Opening Act Seb Lowe and his  band delivered an attention grabbing set that questioned a lot of the ethics in the UK with a folky and uncompromising in-your-face style. The set included “i-phone” and a new song, the very catchy “I Fell in Love with a Talking Head”.  The band has a busy summer schedule including a high profile support slot at Jamie Webster’s Liverpool Pier Head Show at the end of June.     

John Power of Cast. Photo by Terry Marland.

Indie Rock band Cast had a string of successful albums and singles in the nineties and it’s the singles that made up the bulk of their potent set. Powerhouse renditions of “Fine Time”, “Flying” and “All Change”  resulted in increased numbers of audience members getting out of their seats and making their way to the front of the stage while “Walk Away” had them raising their hands and swaying as one. Some tracks were revved up to include heavy guitar breaks that only added to the power of the originals, such was the case with “Alright” that closed their excellent set in some style. 

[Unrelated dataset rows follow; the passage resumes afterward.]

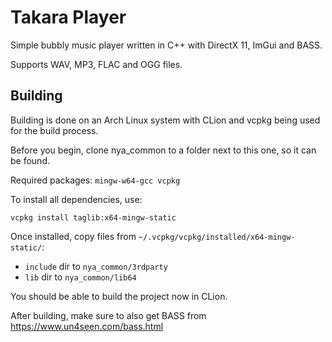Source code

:# Takara Player

Simple bubbly music player written in C++ with DirectX 11, ImGui and BASS.

Supports WAV, MP3, FLAC and OGG files.

## Building

Building is done on an Arch Linux system with CLion and vcpkg being used for the build process. 

Before you begin, clone nya_common to a folder next to this one, so it can be found.

Required packages: `mingw-w64-gcc vcpkg`

To install all dependencies, use:
```console
vcpkg install taglib:x64-mingw-static
```

Once installed, copy files from `~/.vcpkg/vcpkg/installed/x64-mingw-static/`:

- `include` dir to `nya_common/3rdparty`
- `lib` dir to `nya_common/lib64`

You should be able to build the project now in CLion.

After building, make sure to also get BASS from https://www.un4seen.com/bass.html
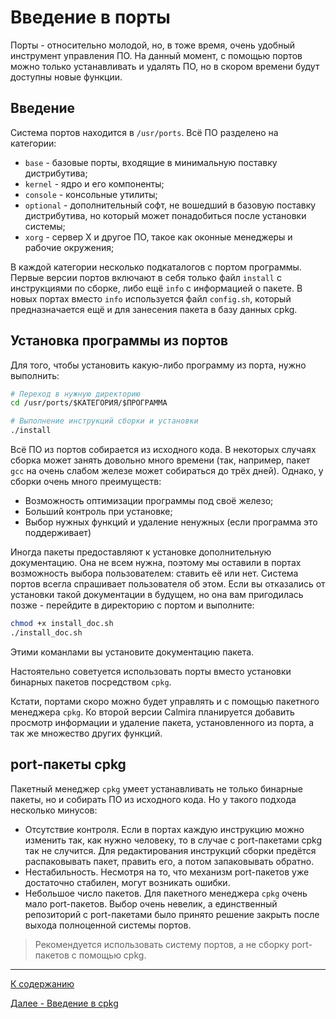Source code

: # Введение в порты

Порты - относительно молодой, но, в тоже время, очень удобный инструмент управления ПО. На данный момент, с помощью портов можно только устанавливать и удалять ПО, но в скором времени будут доступны новые функции.

## Введение

Система портов находится в `/usr/ports`. Всё ПО разделено на категории:

* `base` - базовые порты, входящие в минимальную поставку дистрибутива;
* `kernel` - ядро и его компоненты;
* `console` - консольные утилиты;
* `optional` - дополнительный софт, не вошедший в базовую поставку дистрибутива, но который может понадобиться после установки системы;
* `xorg` - сервер X и другое ПО, такое как оконные менеджеры и рабочие окружения;

В каждой категории несколько подкаталогов с портом программы. Первые версии портов включают в себя только файл `install` с инструкциями по сборке, либо ещё `info` с информацией о пакете. В новых портах вместо `info` используется файл `config.sh`, который предназначается ещё и для занесения пакета в базу данных cpkg.

## Установка программы из портов

Для того, чтобы установить какую-либо программу из порта, нужно выполнить:

```bash
# Переход в нужную директорию
cd /usr/ports/$КАТЕГОРИЯ/$ПРОГРАММА

# Выполнение инструкций сборки и установки
./install
```

Всё ПО из портов собирается из исходного кода. В некоторых случаях сборка может занять довольно много времени (так, например, пакет `gcc` на очень слабом железе может собираться до трёх дней). Однако, у сборки очень много преимуществ:

* Возможность оптимизации программы под своё железо;
* Больший контроль при установке;
* Выбор нужных функций и удаление ненужных (если программа это поддерживает)

Иногда пакеты предоставляют к установке дополнительную документацию. Она не всем нужна, поэтому мы оставили в портах возможность выбора пользователем: ставить её или нет. Система портов всегла спрашивает пользователя об этом. Если вы отказались от установки такой документации в будущем, но она вам пригодилась позже - перейдите в директорию с портом и выполните:

```bash
chmod +x install_doc.sh
./install_doc.sh
```

Этими команлами вы установите документацию пакета.

Настоятельно советуется использовать порты вместо установки бинарных пакетов посредством `cpkg`.

Кстати, портами скоро можно будет управлять и с помощью пакетного менеджера `cpkg`. Ко второй версии Calmira планируется добавить просмотр информации и удаление пакета, установленного из порта, а так же множество других функций.

## port-пакеты cpkg

Пакетный менеджер `cpkg` умеет устанавливать не только бинарные пакеты, но и собирать ПО из исходного кода. Но у такого подхода несколько минусов:

* Отсутствие контроля. Если в портах каждую инструкцию можно изменить так, как нужно человеку, то в случае с port-пакетами cpkg так не случится. Для редактирования инструкций сборки предётся распаковывать пакет, править его, а потом запаковывать обратно.
* Нестабильность. Несмотря на то, что механизм port-пакетов уже достаточно стабилен, могут возникать ошибки.
* Небольшое число пакетов. Для пакетного менеджера `cpkg` очень мало port-пакетов. Выбор очень невелик, а единственный репозиторий с port-пакетами было принято решение закрыть после выхода полноценной системы портов.

> Рекомендуется использовать систему портов, а не сборку port-пакетов с помощью cpkg.

***

[К содержанию](README.md)

[Далее - Введение в cpkg](intro_cpkg.md)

Heavy rain fell during Richard Ashcroft’s performance but no one cared, so good was the music on offer and the camaraderie generated by the communal singing. As the former Verve frontman entered the stage in familiar bucket hat and dark glasses, he acknowledged the crowd before taking up his guitar and launching into an electrifying  “Space and Time” from the Urban Hymns album.  As anticipated the set was a mix of Verve songs including “Lucky Man” and “Sonnet” “interspersed with solo tracks including “A Song For the Lovers” and “Break the Night with Colour”.  In between songs, while the rain fell, he exclaimed in disbelief “it’s been cracking the flags for three weeks”, which is an accurate observation as it had been mainly wall to wall sunshine in these parts.   The main set closed with a heartfelt “The Drugs Don’t Work “ before an encore that finished the evening off with Ashcroft and every audience member singing along to “Bitter Sweet Symphony”. A fitting to close another series of Forest Live concerts and sending the crowd home a little wet but very happy. 

Hollie Cook. Photo by Terry Marland.

Going to a Forest Live concert helps Forestry England create beautiful places for people to enjoy, run important conservation projects and keep growing trees. Last year they planted some 6.8 million trees, caring for the nation’s 1,500 woods and forests sustainably and welcoming 363 million visits annually. 

Across the arena there were banners proclaiming the Forestry England’s support for England’s forests. It should be said though that in providing a platform for these shows Forestry England also shows its support for live music by encouraging people to come and watch performances which makes it a win-win outcome for all.